### What is needed
Among the entries below, which lines run from the line with "The finite progression" through the line with "to remember it."? Retype those, both ends included, exactly and without pictures.

= = = = =

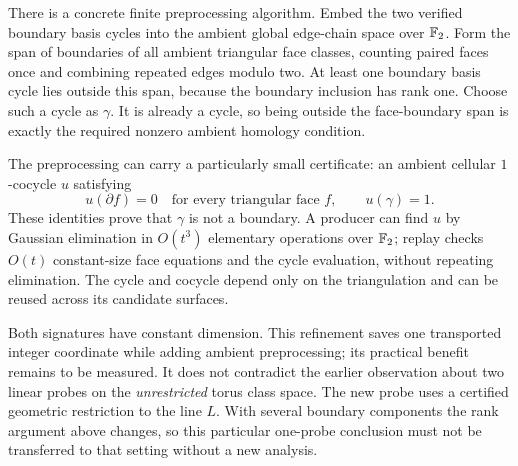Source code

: There is a concrete finite preprocessing algorithm. Embed the two verified
boundary basis cycles into the ambient global edge-chain space over $\F_2$.
Form the span of boundaries of all ambient triangular face classes, counting
paired faces once and combining repeated edges modulo two. At least one
boundary basis cycle lies outside this span, because the boundary inclusion
has rank one. Choose such a cycle as $\gamma$. It is already a cycle, so
being outside the face-boundary span is exactly the required nonzero ambient
homology condition.

The preprocessing can carry a particularly small certificate: an ambient
cellular $1$-cocycle $u$ satisfying
\[
 u(\partial f)=0\quad\text{for every triangular face }f,
 \qquad u(\gamma)=1.
\]
These identities prove that $\gamma$ is not a boundary. A producer can find
$u$ by Gaussian elimination in $O(t^3)$ elementary operations over $\F_2$;
replay checks $O(t)$ constant-size face equations and the cycle evaluation,
without repeating elimination. The cycle and cocycle depend only on the
triangulation and can be reused across its candidate surfaces.

Both signatures have constant dimension. This refinement saves one
transported integer coordinate while adding ambient preprocessing; its practical benefit remains to be measured. It
does not contradict the earlier observation about two linear probes on the
\emph{unrestricted} torus class space. The new probe uses a certified
geometric restriction to the line $L$. With several boundary components the
rank argument above changes, so this particular one-probe conclusion must
not be transferred to that setting without a new analysis.
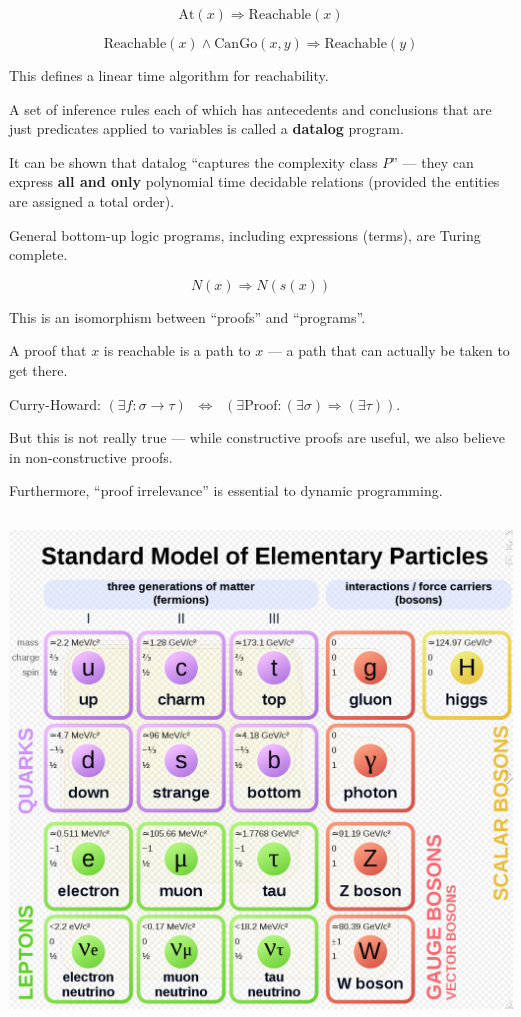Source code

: {\vfill
$$\mathrm{At}(x) \Rightarrow \mathrm{Reachable}(x)$$

\vfill
$$\mathrm{Reachable}(x) \wedge \mathrm{CanGo}(x,y) \Rightarrow \mathrm{Reachable}(y)$$

\vfill
This defines a linear time algorithm for reachability.


A set of inference rules each of which has antecedents and conclusions that are just predicates applied to variables is called a {\bf datalog} program.

\vfill
It can be shown that datalog ``captures the complexity class $P$'' --- they can express {\bf all and only} polynomial time decidable relations
(provided the entities are assigned a total order).

\vfill
General bottom-up logic programs, including expressions (terms), are Turing complete.

$$N(x) \Rightarrow N(s(x))$$


This is an isomorphism between ``proofs'' and ``programs''.

\vfill
A proof that $x$ is reachable is a path to $x$ --- a path that can actually be taken to get there.

\vfill
Curry-Howard: $\left(\exists f:\sigma \rightarrow \tau\right) \;\;\Leftrightarrow \;\;\left(\exists \mathrm{Proof}: (\exists \sigma) \Rightarrow (\exists \tau)\right)$.

\vfill
But this is not really true --- while constructive proofs are useful, we also believe in non-constructive proofs.

\vfill
Furthermore, ``proof irrelevance'' is essential to dynamic programming.


\centerline{\includegraphics[height = 5.3in]{../images/StandardModel}}

}
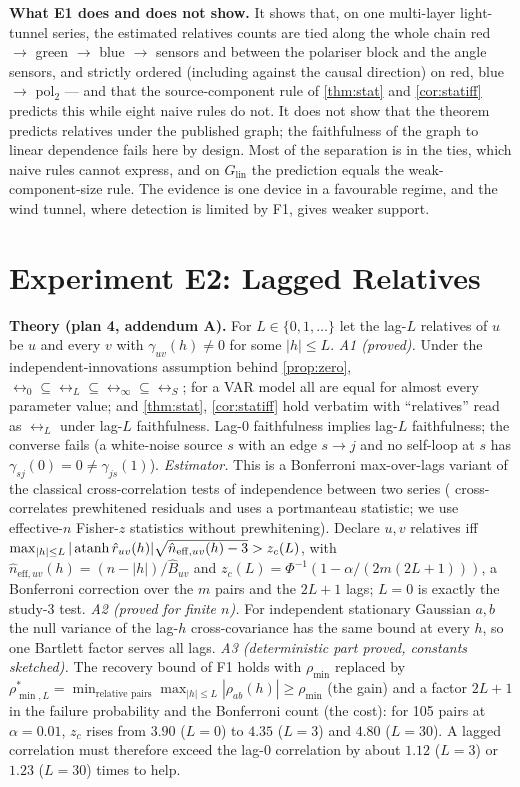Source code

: \textbf{What E1 does and does not show.} It shows that, on one multi-layer light-tunnel series, the estimated relatives counts are tied along the whole chain red $\to$ green $\to$ blue $\to$ sensors and between the polariser block and the angle sensors, and strictly ordered (including against the causal direction) on red, blue $\to$ pol$_2$ --- and that the source-component rule of \cref{thm:stat} and \cref{cor:statiff} predicts this while eight naive rules do not. It does not show that the theorem predicts relatives under the published graph; the faithfulness of the graph to linear dependence fails here by design. Most of the separation is in the ties, which naive rules cannot express, and on $G_{\mathrm{lin}}$ the prediction equals the weak-component-size rule. The evidence is one device in a favourable regime, and the wind tunnel, where detection is limited by F1, gives weaker support.

\section{Experiment E2: Lagged Relatives}
\label{app:e2}

\textbf{Theory (plan 4, addendum A).} For $L\in\{0,1,\dots\}$ let the lag-$L$ relatives of $u$ be $u$ and every $v$ with $\gamma_{uv}(h)\neq0$ for some $|h|\le L$.
\emph{A1 (proved).} Under the independent-innovations assumption behind \cref{prop:zero}, $\rel_0\subseteq\rel_L\subseteq\rel_\infty\subseteq\rel_S$; for a VAR model all are equal for almost every parameter value;
and \cref{thm:stat}, \cref{cor:statiff} hold verbatim with ``relatives'' read as $\rel_L$ under lag-$L$ faithfulness. Lag-0 faithfulness implies lag-$L$ faithfulness; the converse fails
(a white-noise source $s$ with an edge $s\to j$ and no self-loop at $s$ has $\gamma_{sj}(0)=0\ne\gamma_{js}(1)$).
\emph{Estimator.} This is a Bonferroni max-over-lags variant of the classical
cross-correlation tests of independence between two series
(\citealp{haugh1976checking} cross-correlates prewhitened residuals and uses a
portmanteau statistic; we use effective-$n$ Fisher-$z$ statistics without
prewhitening). Declare $u,v$ relatives iff $\max_{|h|\le L}|\operatorname{atanh} \hat r_{uv}(h)|\sqrt{\hat n_{\mathrm{eff},uv}(h)-3}>z_c(L)$, with $\hat n_{\mathrm{eff},uv}(h)=(n-|h|)/\hat B_{uv}$ and
$z_c(L)=\Phi^{-1}(1-\alpha/(2m(2L+1)))$, a Bonferroni correction over the $m$ pairs and the $2L+1$ lags; $L=0$ is exactly the study-3 test.
\emph{A2 (proved for finite $n$).} For independent stationary Gaussian $a,b$ the null variance of the lag-$h$ cross-covariance has the same bound at every $h$, so one Bartlett factor serves all lags.
\emph{A3 (deterministic part proved, constants sketched).} The recovery bound of F1 holds with $\rho_{\min}$ replaced by $\rho^*_{\min,L}=\min_{\text{relative pairs}}\max_{|h|\le L}|\rho_{ab}(h)|\ge\rho_{\min}$ (the gain) and a factor $2L+1$ in the failure probability and the Bonferroni count (the cost):
for 105 pairs at $\alpha=0.01$, $z_c$ rises from $3.90$ ($L=0$) to $4.35$ ($L=3$) and $4.80$ ($L=30$). A lagged correlation must therefore exceed the lag-0 correlation by about $1.12$ ($L=3$) or $1.23$ ($L=30$) times to help.


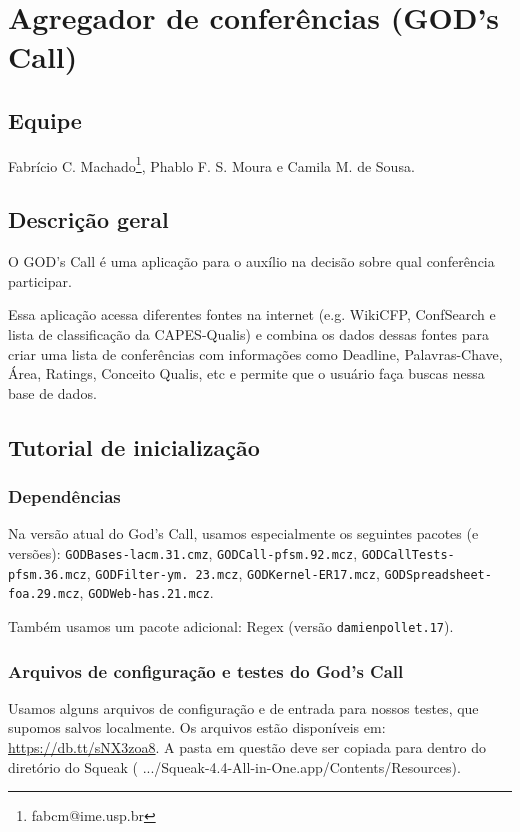 \section{Agregador de conferências (GOD's Call)}
\subsection{Equipe}
	 Fabrício C. Machado\footnote{fabcm@ime.usp.br}, Phablo F. S. Moura e Camila M. de Sousa.

\subsection{Descrição geral}
  O GOD's Call é uma aplicação para o auxílio na decisão sobre qual conferência participar.
  
  Essa aplicação acessa diferentes fontes na internet (e.g. WikiCFP, ConfSearch e lista de classificação da CAPES-Qualis) e  combina os dados dessas fontes para criar uma lista de conferências com informações como Deadline, Palavras-Chave, Área, Ratings, Conceito Qualis, etc e permite que o usuário faça buscas nessa base de dados.

\subsection{Tutorial de inicialização} %

\subsubsection{Dependências}

Na versão atual do God's Call, usamos especialmente os seguintes pacotes (e versões):
\texttt{GODBases-lacm.31.cmz}, \texttt{GODCall-pfsm.92.mcz}, \texttt{GODCallTests-pfsm.36.mcz}, \texttt{GODFilter-ym. 23.mcz}, \texttt{GODKernel-ER17.mcz}, \texttt{GODSpreadsheet-foa.29.mcz}, \texttt{GODWeb-has.21.mcz}.

Também usamos um pacote adicional: Regex (versão \texttt{damienpollet.17}).

\subsubsection{Arquivos de configuração e testes do God's Call}

Usamos alguns arquivos de configuração e de entrada para nossos testes, que supomos salvos localmente. Os arquivos estão disponíveis em: \url{https://db.tt/sNX3zoa8}. A pasta em questão deve ser copiada para dentro do diretório do Squeak ( .../Squeak-4.4-All-in-One.app/Contents/Resources).

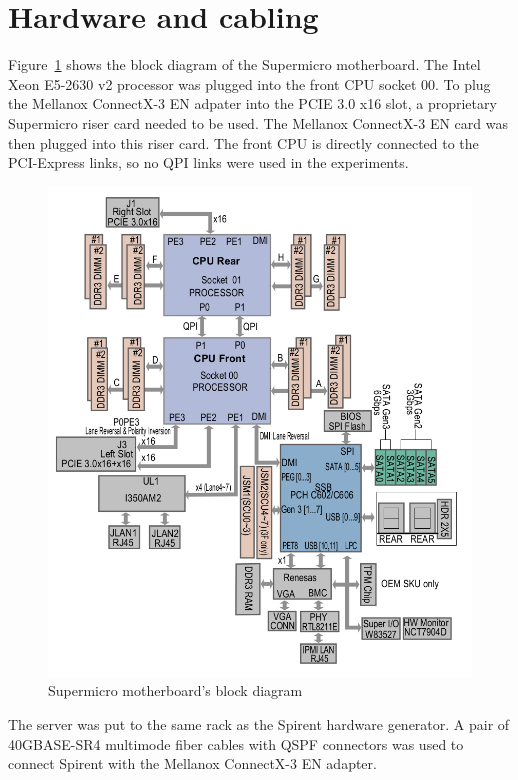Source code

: 
\section{Hardware and cabling}\label{sec:setup-hardware}
Figure~\ref{fig:setup-supermicro-board} shows the block diagram of the Supermicro motherboard.
The Intel Xeon E5-2630 v2 processor was plugged into the front CPU socket 00.
To plug the Mellanox ConnectX-3 EN adpater into the PCIE 3.0 x16 slot,
a proprietary Supermicro riser card needed to be used.
The Mellanox ConnectX-3 EN card was then plugged into this riser card.
The front CPU is directly connected to the PCI-Express links, so no QPI links were used in the experiments.
\begin{figure}
	\centering
	\includegraphics[width=14.5cm,keepaspectratio]{fig/supermicro-board.png}
	\caption{Supermicro motherboard's block diagram}
	\label{fig:setup-supermicro-board}
\end{figure}

The server was put to the same rack as the Spirent hardware generator.
A pair of 40GBASE-SR4 multimode fiber cables with QSPF connectors
was used to connect Spirent with the Mellanox ConnectX-3 EN adapter.
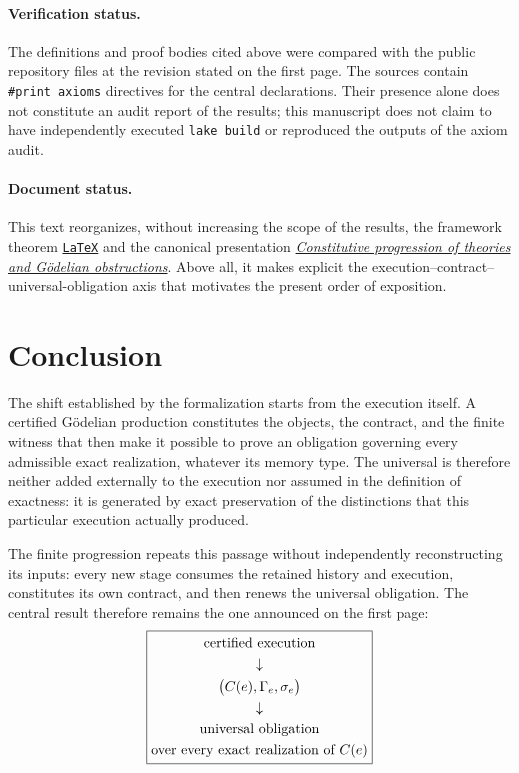 \documentclass[11pt,a4paper]{article}
\newcommand{\Source}[2]{\href{https://github.com/JohnDoe-collab-stack/relational-perimeter/blob/1e5aeda745559d62a3819bb3213da7fce3c31ad1/#1}{\nolinkurl{#2}}}
\newcommand{\MainAxis}{%
  \begin{gathered}
  \text{certified execution}\\
  \downarrow\\
  \bigl(C(e),\Gamma_e,\sigma_e\bigr)\\
  \downarrow\\
  \text{universal obligation}\\
  \text{over every exact realization of }C(e)
  \end{gathered}}
\theoremstyle{remark}
\begin{document}
\paragraph{Verification status.}
The definitions and proof bodies cited above were compared with the public
repository files at the revision stated on the first page. The sources
contain \texttt{\#print axioms} directives for the central declarations.
Their presence alone does not constitute an audit report of the results;
this manuscript does not claim to have independently executed
\texttt{lake build} or reproduced the outputs of the axiom audit.

\paragraph{Document status.}
This text reorganizes, without increasing the scope of the results, the
framework theorem
\Source{docs/theoreme-cadre-progression-godelienne-separation-exacte.fr.tex}{LaTeX}
and the canonical presentation
\href{https://github.com/JohnDoe-collab-stack/relational-perimeter/blob/1e5aeda745559d62a3819bb3213da7fce3c31ad1/docs/progression-constitutive-theories-godeliennes.fr.md}{\emph{Constitutive progression of theories and Gödelian obstructions}}.
Above all, it makes explicit the execution--contract--universal-obligation
axis that motivates the present order of exposition.

\section{Conclusion}

The shift established by the formalization starts from the execution
itself. A certified Gödelian production constitutes the objects, the
contract, and the finite witness that then make it possible to prove an
obligation governing every admissible exact realization, whatever its
memory type. The universal is therefore neither added externally to the
execution nor assumed in the definition of exactness: it is generated by
exact preservation of the distinctions that this particular execution
actually produced.

The finite progression repeats this passage without independently
reconstructing its inputs: every new stage consumes the retained history and
execution, constitutes its own contract, and then renews the universal
obligation. The central result therefore remains the one announced on the
first page:
\[
\boxed{\MainAxis}
\]
\end{document}
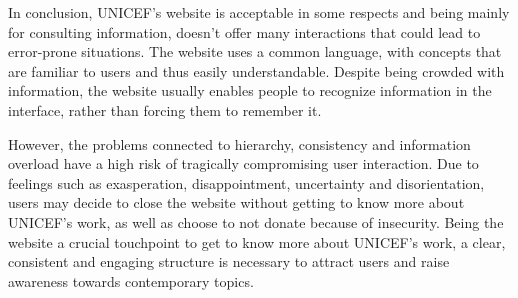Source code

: In conclusion, UNICEF’s website is acceptable in some respects and being mainly for consulting information, doesn’t offer many interactions that could lead to error-prone situations. The website uses a common language, with concepts that are familiar to users and thus easily understandable. Despite being crowded with information, the website usually enables people to recognize information in the interface, rather than forcing them to remember it.

However, the problems connected to hierarchy, consistency and information overload have a high risk of tragically compromising user interaction. Due to feelings such as exasperation, disappointment, uncertainty and disorientation, users may decide to close the website without getting to know more about UNICEF’s work, as well as choose to not donate because of insecurity. Being the website a crucial touchpoint to get to know more about UNICEF’s work, a clear, consistent and engaging structure is necessary to attract users and raise awareness towards contemporary topics.


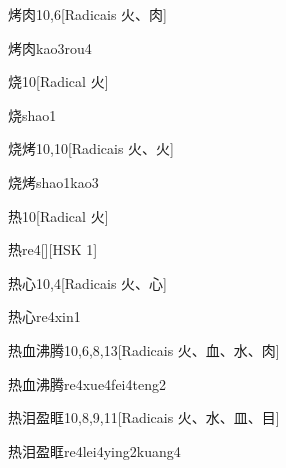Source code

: \begin{entry}{烤肉}{10,6}[Radicais ⽕、⾁]
  \begin{phonetics}{烤肉}{kao3rou4}
  \end{phonetics}
\end{entry}

\begin{entry}{烧}{10}[Radical ⽕]
  \begin{phonetics}{烧}{shao1}
  \end{phonetics}
\end{entry}

\begin{entry}{烧烤}{10,10}[Radicais ⽕、⽕]
  \begin{phonetics}{烧烤}{shao1kao3}
  \end{phonetics}
\end{entry}

\begin{entry}{热}{10}[Radical ⽕]
  \begin{phonetics}{热}{re4}[][HSK 1]
  \end{phonetics}
\end{entry}

\begin{entry}{热心}{10,4}[Radicais ⽕、⼼]
  \begin{phonetics}{热心}{re4xin1}
  \end{phonetics}
\end{entry}

\begin{entry}{热血沸腾}{10,6,8,13}[Radicais ⽕、⾎、⽔、⾁]
  \begin{phonetics}{热血沸腾}{re4xue4fei4teng2}
  \end{phonetics}
\end{entry}

\begin{entry}{热泪盈眶}{10,8,9,11}[Radicais ⽕、⽔、⽫、⽬]
  \begin{phonetics}{热泪盈眶}{re4lei4ying2kuang4}
  \end{phonetics}
\end{entry}

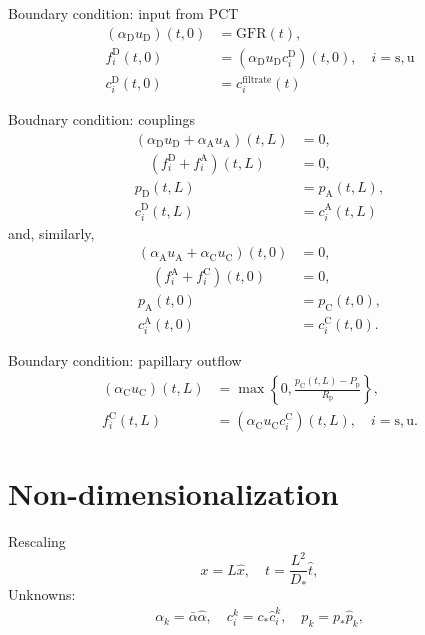 \documentclass{beamer}
\begin{document}
\begin{frame}{Boundary condition: input from PCT}
    \begin{align}
        (\alpha_\mathrm{D} u_\mathrm{D})(t,0) &= \mathrm{GFR}(t),\\
        f_i^\mathrm{D}(t,0) &= (\alpha_\mathrm{D}u_\mathrm{D}c_i^\mathrm{D})(t,0),\quad i=\mathrm{s,u}\\
        c_i^\mathrm{D}(t,0) &= c_{i}^{\mathrm{filtrate}}(t)
    \end{align}
\end{frame}

\begin{frame}{Boudnary condition: couplings}
    \begin{align}
        (\alpha_\mathrm{D}u_\mathrm{D}+\alpha_\mathrm{A}u_\mathrm{A})(t,L) &= 0,\\
        \quad\left( f_i^\mathrm{D}+f_i^\mathrm{A} \right)(t,L) &= 0,\\
        p_\mathrm{D}(t,L)&= p_{\mathrm{A}}(t,L),\\ 
        c_i^\mathrm{D}(t,L) &=c_i^\mathrm{A}(t,L)
    \end{align}
    and, similarly,
    \begin{align}
        (\alpha_\mathrm{A}u_\mathrm{A}+\alpha_\mathrm{C}u_\mathrm{C})(t,0) &= 0,\\
        \quad\left( f_i^\mathrm{A}+f_i^\mathrm{C} \right)(t,0) &= 0,\\
        p_\mathrm{A}(t,0)&= p_{\mathrm{C}}(t,0),\\ 
        c_i^\mathrm{A}(t,0) &=c_i^\mathrm{C}(t,0).
    \end{align}
\end{frame}

\begin{frame}{Boundary condition: papillary outflow}
    \begin{align}
        (\alpha_\mathrm{C} u_\mathrm{C} )(t,L) &= \max\left\{ 0,\frac{p_\mathrm{C} (t,L) - P_{\mathrm{p}} }{R_{\mathrm{p}}}\right\},\\
        f_i^\mathrm{C}(t,L) &= (\alpha_\mathrm{C}  u_\mathrm{C}  c_i^\mathrm{C})(t,L),\quad i=\mathrm{s},\mathrm{u}.
    \end{align}
\end{frame}

\section{Non-dimensionalization}
\begin{frame}{Rescaling}
    \begin{equation}
        x = L\hat{x},\quad t = \frac{L^2}{D_*}\hat{t},
    \end{equation}
    Unknowns:
    \begin{gather}
        \alpha_k = \bar{\alpha}\hat{\alpha},\quad c_i^k = c_*\hat{c}_i^k,\quad p_k = p_*\hat{p}_k,
    \end{gather}    
\end{frame}
\end{document}
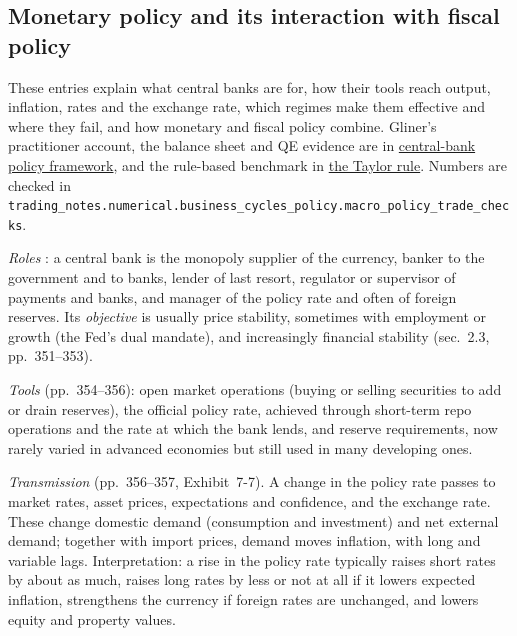 \subsection{Monetary policy and its interaction with fiscal policy}

These entries explain what central banks are for, how their tools reach output, inflation, rates and the exchange rate, which regimes make them effective and where they fail, and how monetary and fiscal policy combine. Gliner's practitioner account, the balance sheet and QE evidence are in \hyperref[def:central-bank-policy-framework]{central-bank policy framework}, and the rule-based benchmark in \hyperref[mod:taylor-rule]{the Taylor rule}. Numbers are checked in \nolinkurl{trading_notes.numerical.business_cycles_policy.macro_policy_trade_checks}.

\begin{qfdefinition}\label{def:monetary-policy-transmission-regimes}
 \emph{Roles} \citep[chap.~7, sec.~2.2, pp.~348--350]{economics-investment-decision-makers-2013}: a central bank is the monopoly supplier of the currency, banker to the government and to banks, lender of last resort, regulator or supervisor of payments and banks, and manager of the policy rate and often of foreign reserves. Its \emph{objective} is usually price stability, sometimes with employment or growth (the Fed's dual mandate), and increasingly financial stability (sec.~2.3, pp.~351--353).

\emph{Tools} (pp.~354--356): open market operations (buying or selling securities to add or drain reserves), the official policy rate, achieved through short-term repo operations and the rate at which the bank lends, and reserve requirements, now rarely varied in advanced economies but still used in many developing ones.

\emph{Transmission} (pp.~356--357, Exhibit~7-7). A change in the policy rate passes to market rates, asset prices, expectations and confidence, and the exchange rate. These change domestic demand (consumption and investment) and net external demand; together with import prices, demand moves inflation, with long and variable lags. Interpretation: a rise in the policy rate typically raises short rates by about as much, raises long rates by less or not at all if it lowers expected inflation, strengthens the currency if foreign rates are unchanged, and lowers equity and property values.


\end{qfdefinition}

= = = = =

### Answer below
The finite progression repeats this passage without independently
reconstructing its inputs: every new stage consumes the retained history and
execution, constitutes its own contract, and then renews the universal
obligation. The central result therefore remains the one announced on the
first page:
\[
\boxed{\MainAxis}
\]
\end{document}
Source code

: In conclusion, UNICEF’s website is acceptable in some respects and being mainly for consulting information, doesn’t offer many interactions that could lead to error-prone situations. The website uses a common language, with concepts that are familiar to users and thus easily understandable. Despite being crowded with information, the website usually enables people to recognize information in the interface, rather than forcing them to remember it.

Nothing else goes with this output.